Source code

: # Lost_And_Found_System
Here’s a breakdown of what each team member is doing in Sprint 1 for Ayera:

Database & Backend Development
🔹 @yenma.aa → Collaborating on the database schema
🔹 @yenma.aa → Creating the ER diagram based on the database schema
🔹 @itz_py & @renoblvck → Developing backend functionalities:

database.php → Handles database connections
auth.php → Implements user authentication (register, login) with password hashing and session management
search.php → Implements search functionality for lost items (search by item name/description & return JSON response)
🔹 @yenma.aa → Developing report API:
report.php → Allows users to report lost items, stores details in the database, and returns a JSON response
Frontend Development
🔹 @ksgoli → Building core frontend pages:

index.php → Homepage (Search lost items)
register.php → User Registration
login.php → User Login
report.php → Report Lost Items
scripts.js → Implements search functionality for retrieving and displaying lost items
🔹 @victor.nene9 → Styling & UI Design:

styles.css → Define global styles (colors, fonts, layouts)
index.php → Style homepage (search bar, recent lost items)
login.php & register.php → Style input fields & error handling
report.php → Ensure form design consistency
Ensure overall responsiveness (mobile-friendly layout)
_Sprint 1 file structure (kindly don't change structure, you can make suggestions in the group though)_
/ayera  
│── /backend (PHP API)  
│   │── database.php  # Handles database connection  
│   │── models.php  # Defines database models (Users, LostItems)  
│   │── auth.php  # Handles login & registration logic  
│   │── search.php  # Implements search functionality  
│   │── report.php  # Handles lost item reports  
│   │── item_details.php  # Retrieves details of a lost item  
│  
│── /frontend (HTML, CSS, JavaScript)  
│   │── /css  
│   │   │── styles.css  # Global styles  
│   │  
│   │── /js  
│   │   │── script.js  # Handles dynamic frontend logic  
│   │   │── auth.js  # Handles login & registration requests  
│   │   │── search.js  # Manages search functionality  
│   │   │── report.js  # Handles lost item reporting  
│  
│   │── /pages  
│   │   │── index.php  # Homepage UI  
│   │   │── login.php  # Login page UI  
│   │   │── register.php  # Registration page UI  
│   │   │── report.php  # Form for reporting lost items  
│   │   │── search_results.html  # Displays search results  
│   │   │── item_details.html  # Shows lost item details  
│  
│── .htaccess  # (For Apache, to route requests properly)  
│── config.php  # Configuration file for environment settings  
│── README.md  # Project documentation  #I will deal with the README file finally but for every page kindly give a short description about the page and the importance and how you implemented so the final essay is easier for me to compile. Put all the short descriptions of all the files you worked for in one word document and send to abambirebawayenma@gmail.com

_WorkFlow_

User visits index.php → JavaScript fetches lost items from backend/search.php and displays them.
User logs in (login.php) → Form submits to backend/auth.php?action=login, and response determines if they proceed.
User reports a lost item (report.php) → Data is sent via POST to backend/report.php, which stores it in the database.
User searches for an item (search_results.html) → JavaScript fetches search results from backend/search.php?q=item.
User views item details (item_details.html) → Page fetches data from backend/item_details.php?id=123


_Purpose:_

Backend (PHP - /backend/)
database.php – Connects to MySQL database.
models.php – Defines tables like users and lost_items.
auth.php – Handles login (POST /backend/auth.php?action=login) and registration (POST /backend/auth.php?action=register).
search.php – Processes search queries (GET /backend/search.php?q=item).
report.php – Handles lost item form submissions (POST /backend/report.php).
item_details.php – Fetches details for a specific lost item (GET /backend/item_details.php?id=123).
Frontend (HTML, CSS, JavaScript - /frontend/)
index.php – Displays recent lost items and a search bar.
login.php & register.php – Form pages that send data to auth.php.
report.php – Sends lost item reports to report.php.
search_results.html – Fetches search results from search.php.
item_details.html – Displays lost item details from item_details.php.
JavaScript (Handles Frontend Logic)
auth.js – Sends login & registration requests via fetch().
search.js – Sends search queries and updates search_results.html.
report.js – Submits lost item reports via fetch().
★ ★ ★ ★ ★
REQUIREMENT:
Above are records; repeat only the lines starting at the line with "report.php – Handles" and ending at the line with "report.php – Sends", exactly as they appear, both included.

TASK SOLUTION:
report.php – Handles lost item form submissions (POST /backend/report.php).
item_details.php – Fetches details for a specific lost item (GET /backend/item_details.php?id=123).
Frontend (HTML, CSS, JavaScript - /frontend/)
index.php – Displays recent lost items and a search bar.
login.php & register.php – Form pages that send data to auth.php.
report.php – Sends lost item reports to report.php.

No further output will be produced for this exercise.